Cependant, je ne veux le dissimuler, la société ugolinesque est, par rapport à celle de ma première jeunesse, dans la même situation que celle du vingtième siècle comparée à l’âge des cavernes. Les individus ne peuvent que se féliciter du bonheur conquis, au prix, il est vrai, de leur abdication et dans la méconnaissance des ressorts secrets du mécanisme social. Ils vivent sans souffrance, sans crainte, sans heurt, une existence minutieusement réglée, sarclée des tares d’autrefois. Mais est-ce là ce qu’on peut considérer comme le bonheur ?

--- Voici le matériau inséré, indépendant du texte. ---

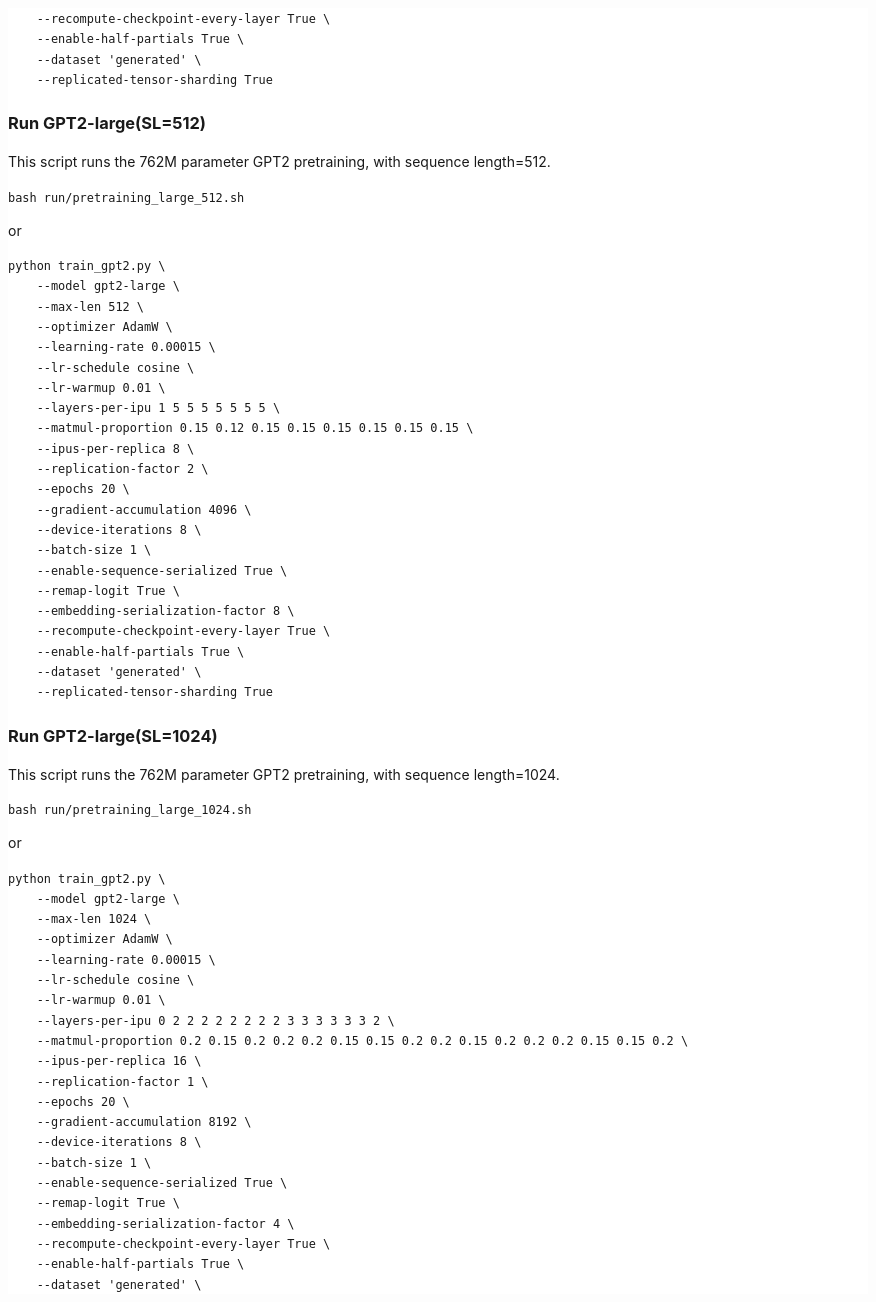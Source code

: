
 ```
    --recompute-checkpoint-every-layer True \
    --enable-half-partials True \
    --dataset 'generated' \
    --replicated-tensor-sharding True
```
### Run GPT2-large(SL=512)
This script runs the 762M parameter GPT2 pretraining, with sequence length=512.
```
bash run/pretraining_large_512.sh
```
or
```
python train_gpt2.py \
    --model gpt2-large \
    --max-len 512 \
    --optimizer AdamW \
    --learning-rate 0.00015 \
    --lr-schedule cosine \
    --lr-warmup 0.01 \
    --layers-per-ipu 1 5 5 5 5 5 5 5 \
    --matmul-proportion 0.15 0.12 0.15 0.15 0.15 0.15 0.15 0.15 \
    --ipus-per-replica 8 \
    --replication-factor 2 \
    --epochs 20 \
    --gradient-accumulation 4096 \
    --device-iterations 8 \
    --batch-size 1 \
    --enable-sequence-serialized True \
    --remap-logit True \
    --embedding-serialization-factor 8 \
    --recompute-checkpoint-every-layer True \
    --enable-half-partials True \
    --dataset 'generated' \
    --replicated-tensor-sharding True
```
### Run GPT2-large(SL=1024)
This script runs the 762M parameter GPT2 pretraining, with sequence length=1024.
```
bash run/pretraining_large_1024.sh
```
or
```
python train_gpt2.py \
    --model gpt2-large \
    --max-len 1024 \
    --optimizer AdamW \
    --learning-rate 0.00015 \
    --lr-schedule cosine \
    --lr-warmup 0.01 \
    --layers-per-ipu 0 2 2 2 2 2 2 2 2 3 3 3 3 3 3 2 \
    --matmul-proportion 0.2 0.15 0.2 0.2 0.2 0.15 0.15 0.2 0.2 0.15 0.2 0.2 0.2 0.15 0.15 0.2 \
    --ipus-per-replica 16 \
    --replication-factor 1 \
    --epochs 20 \
    --gradient-accumulation 8192 \
    --device-iterations 8 \
    --batch-size 1 \
    --enable-sequence-serialized True \
    --remap-logit True \
    --embedding-serialization-factor 4 \
    --recompute-checkpoint-every-layer True \
    --enable-half-partials True \
    --dataset 'generated' \
```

Je me suis questionné bien des fois, inutilement. C’est l’ancêtre qui me harcèle et me chante des airs de flûte sur la liberté et ses charmes. La liberté ? Peuh ! un mot. De quoi donc suis-je pétri et quel sang purulent stagne encore dans mes veines pour que je me ratatine ainsi sous des regrets ? Sans Ugolin, quelle grimace incongrue ne ferais-je point dans les remous du Grand Rien — le Grand-Tout-à-l’Égout, comme disait ce joyeux chevalier de la Triste Figure de Ciron.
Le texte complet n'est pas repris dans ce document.